H+ La Trame, III, 61 à 64 : Ton sacrifice n’est pas vain

Chapitre 61 — 43e jour — Gouffre

La nouvelle frappe Martine alors qu’elle vient d’atterrir en Suisse en provenance de Samos. Plongée dans un gouffre noir, elle rallie son QG secret européen, niché dans la forêt du mont Uetliberg qui domine les toits de Zurich. Elle ne hurle pas, elle ne pleure pas. Elle titube jusqu’à son lit où elle s’effondre.

Dix-huit heures passent avant qu’elle ne se réveille, muette. Pendant quelques secondes, elle ne sait plus où elle est. Puis tout revient : la villa des vacances, Bina, les enfants, le sang, le 9 en sang. Elle sonne sa secrétaire, tente d’articuler un mot, mais aucun son ne sort. Elle s’évanouit.

Chapitre 62 — 44e jour — Une drogue en Aure

Dix heures après, Martine se réveille. Les yeux chiasseux. Elle veut se lever, mais n’y arrive pas. Sa main tâtonne jusqu’au tiroir de la table de chevet, trouve un flacon de pilules d’Aure. Elle en avale deux. Elle retombe dans un sommeil lourd, traversé de scènes de vie ordinaire avec Bina et leurs deux enfants.

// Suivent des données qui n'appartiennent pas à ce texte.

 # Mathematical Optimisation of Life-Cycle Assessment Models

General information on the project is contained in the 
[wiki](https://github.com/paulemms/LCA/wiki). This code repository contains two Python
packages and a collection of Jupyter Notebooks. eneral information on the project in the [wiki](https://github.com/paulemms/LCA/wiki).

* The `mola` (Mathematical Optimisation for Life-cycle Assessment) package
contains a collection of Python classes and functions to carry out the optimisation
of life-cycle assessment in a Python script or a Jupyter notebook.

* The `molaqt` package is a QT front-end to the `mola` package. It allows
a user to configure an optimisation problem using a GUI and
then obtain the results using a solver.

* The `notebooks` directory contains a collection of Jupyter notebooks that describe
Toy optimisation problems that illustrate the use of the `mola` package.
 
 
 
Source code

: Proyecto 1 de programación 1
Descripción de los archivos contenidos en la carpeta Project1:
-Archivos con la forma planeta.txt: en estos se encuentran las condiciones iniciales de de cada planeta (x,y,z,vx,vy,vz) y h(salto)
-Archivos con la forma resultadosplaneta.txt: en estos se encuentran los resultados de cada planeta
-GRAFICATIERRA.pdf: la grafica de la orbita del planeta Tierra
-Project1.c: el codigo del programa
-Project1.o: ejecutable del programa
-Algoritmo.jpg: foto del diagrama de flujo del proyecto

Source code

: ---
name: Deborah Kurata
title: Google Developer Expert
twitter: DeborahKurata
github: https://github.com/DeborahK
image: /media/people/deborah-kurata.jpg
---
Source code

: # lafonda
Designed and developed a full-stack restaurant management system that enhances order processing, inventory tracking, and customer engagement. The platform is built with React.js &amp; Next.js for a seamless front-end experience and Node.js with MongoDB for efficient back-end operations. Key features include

Douze heures passent encore. Elle se réveille avec la tête en feu. Elle boit une gorgée d’eau, aspire du bout des lèvres un jus énergétique déposé sur un plateau par sa secrétaire, mais le recrache aussitôt. Elle reprend une pilule d’Aure, attend quelques secondes, puis force sa gorge à accepter une autre gorgée de jus.

Chapitre 63 — 45e jour — La bouée d’amarrage

Elle se réveille le corps dolent. Au prix d’un immense effort, elle réussit à se caler le buste relevé contre trois oreillers. Et ne se rendort pas.

Elle médite, les yeux fermés, en pleine dérive dans un cosmos sans fond. Son corps est loin, parti, vidé, mort, décharné. Son esprit se vide dans un vide habité par la seule clameur du néant. Des heures, elle dérive. Un jour sans fin à transiter.

Jusqu’à apercevoir au loin une fine ligne qui figure un port. Et un point qui dessine une bouée d’amarrage. Alors qu’elle s’en approche, les trois visages aimés apparaissent et grandissent avec leurs corps de lumière opaque. Un grand cercle les relie comme un bracelet ouvert. Par l’ouverture, Martine vient les rejoindre. Tous les quatre se retrouvent, s’embrassent, se fondent dans une lumière dont toute souffrance est exclue. Une communion d’amour où il n’y a ni douleur, ni chagrin, ni gémissements, mais une radieuse éternité.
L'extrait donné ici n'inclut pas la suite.